What is needed
Narrow the data below down to the lines containing "joint".

Exercise input
== Segment start ==

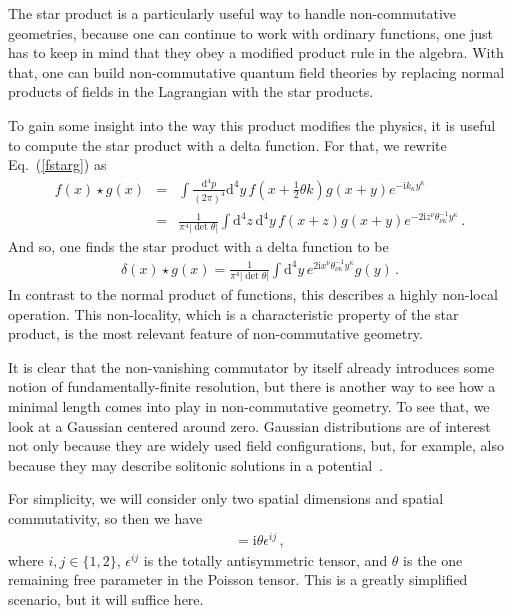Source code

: \documentclass{article}
\def\beqn{\begin{eqnarray}}
\def\eeqn{\end{eqnarray}}
\begin{document}
The star product is a particularly useful way to handle non-commutative geometries, because one can continue to
work with ordinary functions, one just has to keep in mind that they obey a modified product rule in the algebra. 
With that, one can build non-commutative quantum field theories by replacing normal products of fields in the
Lagrangian with the star products.

To gain some insight into the way this product modifies the physics, it is useful to compute the star product with 
a delta function. For that, we rewrite Eq.~(\ref{fstarg}) as
\beqn
f(x) \star g(x) &=& \int \frac{\mathrm{d}^4 p}{(2 \pi)^4 }
\mathrm{d}^4 y \, f(x+\frac{1}{2} \theta k) g (x+ y)
 e^{- \mathrm{i} k_{\kappa} y^\kappa}  \nonumber \\
&=&
\frac{1}{\pi^4 \left| \det \theta \right|} \int \mathrm{d}^4 z \, \mathrm{d}^4 y\, f(x+z) g(x+ y) e^{-2\mathrm{i} z^\nu \theta^{-1}_{\nu \kappa} y^\kappa}\,. 
\eeqn
And so, one finds the star product with a delta function to be
\beqn
\delta(x) \star g(x) = 
\frac{1}{\pi^4 \left|\det\theta \right|} \int \mathrm{d}^4 y \, e^{2 \mathrm{i} x^\nu \theta^{-1}_{\nu \kappa} y^\kappa} g(y) \,.
\eeqn
In contrast to the normal product of functions, this describes a highly non-local operation. This non-locality, which
is a characteristic property of the star product, is the most relevant feature of non-commutative geometry.

It is clear that the non-vanishing commutator by itself already introduces some notion of fundamentally-finite resolution,
but there is another way to see how a minimal length comes into play in non-commutative geometry. To see that, we look at a 
Gaussian centered around zero. Gaussian distributions are of interest not only because they are widely used field 
configurations, but, for example, also because they may describe solitonic solutions in a potential~\cite{Gopakumar:2000zd}. 

For simplicity, we will consider only two spatial dimensions and spatial commutativity, 
so then we have
\beqn
[\hat x^i, \hat x^j] = \mathrm{i} \theta \epsilon^{ij}\,,
\eeqn
where $i,j \in \{1,2 \}$, $\epsilon^{ij}$ is the totally antisymmetric tensor, and $\theta$ is the one remaining
free parameter in the Poisson tensor. This is a greatly simplified scenario, but it
will suffice here. 
\end{document}
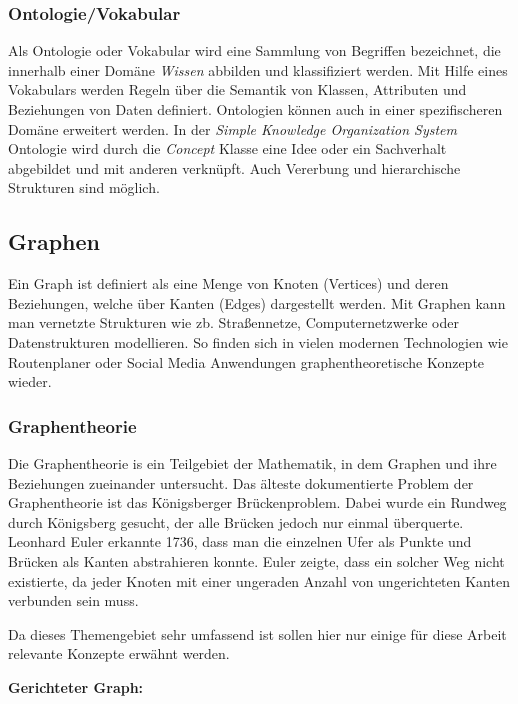 \subsubsection{Ontologie/Vokabular}

Als Ontologie oder Vokabular wird eine Sammlung von Begriffen bezeichnet, die innerhalb einer Domäne \textit{Wissen} abbilden und klassifiziert werden. \cite{w3c} Mit Hilfe eines Vokabulars werden Regeln über die Semantik von Klassen, Attributen und Beziehungen von Daten definiert. Ontologien können auch in einer spezifischeren Domäne erweitert werden. In der \textit{Simple Knowledge Organization System} Ontologie wird durch die \textit{Concept} Klasse eine Idee oder ein Sachverhalt abgebildet und mit anderen verknüpft. Auch Vererbung und hierarchische Strukturen sind möglich.



\subsection{Graphen}

Ein Graph ist definiert als eine Menge von Knoten (Vertices) und deren Beziehungen, welche über Kanten (Edges) dargestellt werden. Mit Graphen kann man vernetzte Strukturen wie zb. Straßennetze, Computernetzwerke oder Datenstrukturen modellieren. So finden sich in vielen modernen Technologien wie Routenplaner oder Social Media Anwendungen graphentheoretische Konzepte wieder.
	\subsubsection{Graphentheorie}
	Die Graphentheorie is ein Teilgebiet der Mathematik, in dem Graphen und ihre Beziehungen zueinander untersucht. Das älteste dokumentierte Problem der Graphentheorie ist das Königsberger Brückenproblem. Dabei wurde ein Rundweg durch Königsberg gesucht, der alle Brücken jedoch nur einmal überquerte. Leonhard Euler erkannte 1736, dass man die einzelnen Ufer als Punkte und Brücken als Kanten abstrahieren konnte. Euler zeigte, dass ein solcher Weg nicht existierte, da jeder Knoten mit einer ungeraden Anzahl von ungerichteten Kanten verbunden sein muss.
	\newline
	
	Da dieses Themengebiet sehr umfassend ist sollen hier nur einige für diese Arbeit relevante Konzepte erwähnt werden.\newline
	
	\textbf{Gerichteter Graph: }
	
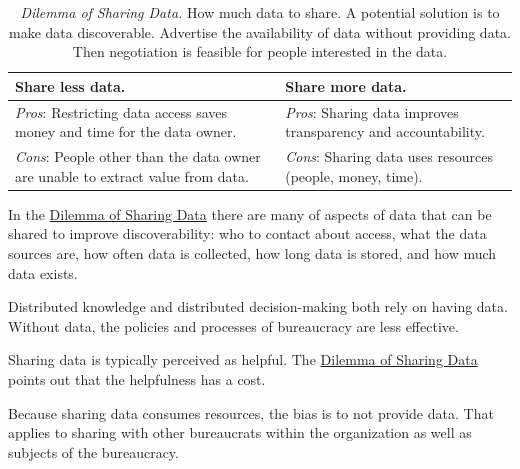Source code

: \begin{center}
\begin{table}[H] %
\begin{tabular}{ | m{\dilemmatablewidth}| m{\dilemmatablewidth} | } 
  \hline
  \textbf{Share less data.} &
  \textbf{Share more data.} \\
  \hline
  \textit{Pros}: Restricting data access saves money and time for the data owner.&
  \textit{Pros}: Sharing data improves transparency and accountability. \\
  \hline
  \textit{Cons}: People other than the data owner are unable to extract value from data. & 
  \textit{Cons}: Sharing data uses resources (people, money, time). \\
  \hline
\end{tabular}
\caption{
\textit{Dilemma of Sharing Data.}
How much data to share. A potential solution is to make data discoverable. Advertise the availability of data without providing data. Then negotiation is feasible for people interested in the data.
}
\label{table:dilemma-data-share-vs-hide}
\end{table}
\end{center}

In the \hyperref[table:dilemma-data-share-vs-hide]{Dilemma of Sharing Data} there are many of aspects of data that can be shared to improve discoverability: who to contact about access, what the data sources are, how often data is collected, how long data is stored, and how much data exists.

Distributed knowledge and distributed decision-making both rely on having data. Without data, the policies and processes of bureaucracy are less effective. 

Sharing data is typically perceived as helpful. 
The \hyperref[table:dilemma-data-share-vs-hide]{Dilemma of Sharing Data} points out that the helpfulness has a cost. 

Because sharing data consumes resources, the bias is to not provide data. That applies to sharing with other bureaucrats within the organization as well as subjects of the bureaucracy. 


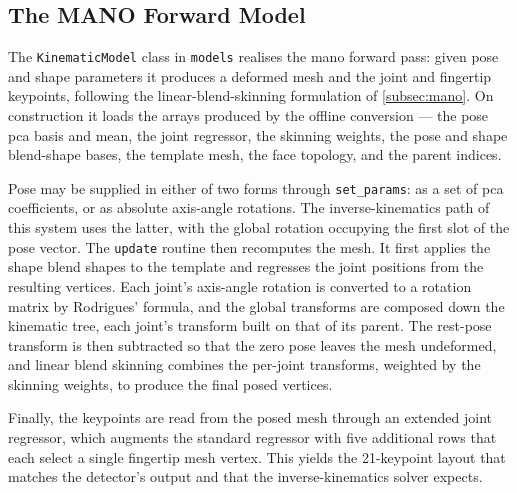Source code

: \subsection{The MANO Forward Model}\label{subsec:forward_model}

The \texttt{KinematicModel} class in \texttt{models} realises the \acrshort{mano}
forward pass: given pose and shape parameters it produces a deformed mesh and the
joint and fingertip keypoints, following the linear-blend-skinning formulation of
\autoref{subsec:mano}. On construction it loads the arrays produced by the offline
conversion --- the pose \acrshort{pca} basis and mean, the joint regressor, the
skinning weights, the pose and shape blend-shape bases, the template mesh, the
face topology, and the parent indices.

Pose may be supplied in either of two forms through \texttt{set\_params}: as a set
of \acrshort{pca} coefficients, or as absolute axis-angle rotations. The
inverse-kinematics path of this system uses the latter, with the global rotation
occupying the first slot of the pose vector. The \texttt{update} routine then
recomputes the mesh. It first applies the shape blend shapes to the template and
regresses the joint positions from the resulting vertices. Each joint's axis-angle
rotation is converted to a rotation matrix by Rodrigues' formula, and the global
transforms are composed down the kinematic tree, each joint's transform built on
that of its parent. The rest-pose transform is then subtracted so that the zero
pose leaves the mesh undeformed, and linear blend skinning combines the
per-joint transforms, weighted by the skinning weights, to produce the final
posed vertices.

Finally, the keypoints are read from the posed mesh through an extended joint
regressor, which augments the standard regressor with five additional rows that
each select a single fingertip mesh vertex. This yields the 21-keypoint layout
that matches the detector's output and that the inverse-kinematics solver expects.
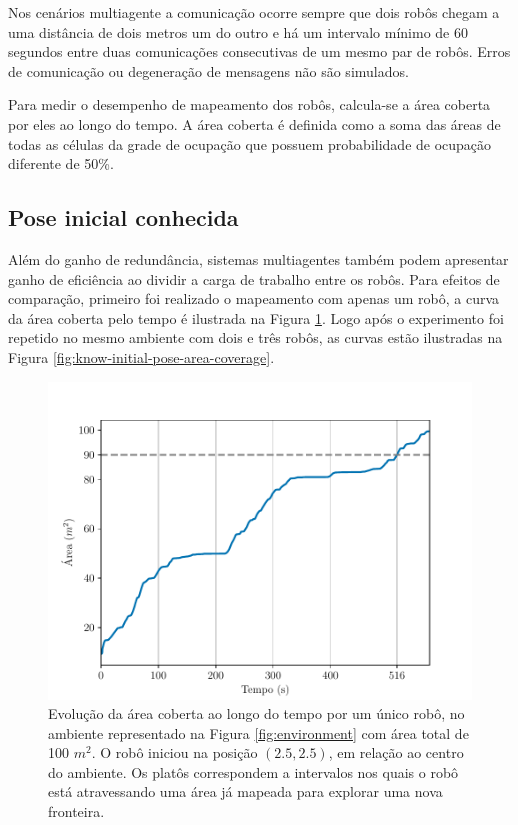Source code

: Nos cenários multiagente a comunicação ocorre sempre que dois robôs 
chegam a uma distância de dois metros um do outro e há um intervalo 
mínimo de 60 segundos entre duas comunicações consecutivas de um mesmo 
par de robôs. Erros de comunicação ou degeneração de mensagens não são 
simulados.

Para medir o desempenho de mapeamento dos robôs, 
calcula-se a área coberta 
por eles ao longo do tempo. A área coberta é definida como a soma das 
áreas de todas as células da grade de ocupação que possuem probabilidade 
de ocupação diferente de 50\%.

\subsection{Pose inicial conhecida}
\label{sec:exp-known-initial-pose}
Além do ganho de redundância, sistemas multiagentes também podem 
apresentar ganho de eficiência ao dividir a carga de trabalho entre os 
robôs. Para efeitos de comparação, primeiro foi realizado o mapeamento 
com apenas um robô, a curva da área coberta pelo tempo é ilustrada na 
Figura \ref{fig:area-coverage-single-robot}. Logo após o experimento foi repetido no mesmo ambiente com dois e três 
robôs, as curvas estão ilustradas na Figura \ref{fig:know-initial-pose-area-coverage}.

\begin{figure}
  \centering
  \includegraphics[width=.6\textwidth]{figs/area_coverage_single_robot.pdf}
  \caption{Evolução da área coberta ao longo do tempo por um único robô, 
  no ambiente representado na Figura \ref{fig:environment} com área total 
  de 100 $m^2$. O robô iniciou na posição $(2.5, 2.5)$, em relação ao centro do ambiente. Os platôs correspondem a intervalos nos quais o robô está atravessando uma área já mapeada para explorar uma nova fronteira.}
  \label{fig:area-coverage-single-robot}
\end{figure}


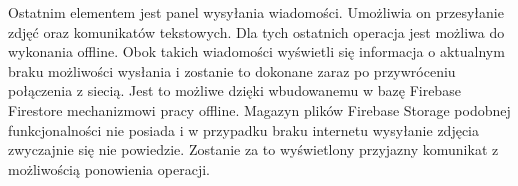 Ostatnim elementem jest panel wysyłania wiadomości. Umożliwia on przesyłanie zdjęć oraz komunikatów tekstowych. Dla tych ostatnich operacja jest możliwa do wykonania offline. Obok takich wiadomości wyświetli się informacja o aktualnym braku możliwości wysłania i zostanie to dokonane zaraz po przywróceniu połączenia z siecią. Jest to możliwe dzięki wbudowanemu w bazę Firebase Firestore mechanizmowi pracy offline. Magazyn plików Firebase Storage podobnej funkcjonalności nie posiada i w przypadku braku internetu wysyłanie zdjęcia zwyczajnie się nie powiedzie. Zostanie za to wyświetlony przyjazny komunikat z możliwością ponowienia operacji.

== Segment end ==

Output below
joint and fingertip keypoints, following the linear-blend-skinning formulation of
conversion --- the pose \acrshort{pca} basis and mean, the joint regressor, the
regresses the joint positions from the resulting vertices. Each joint's axis-angle
transforms are composed down the kinematic tree, each joint's transform built on
per-joint transforms, weighted by the skinning weights, to produce the final
Finally, the keypoints are read from the posed mesh through an extended joint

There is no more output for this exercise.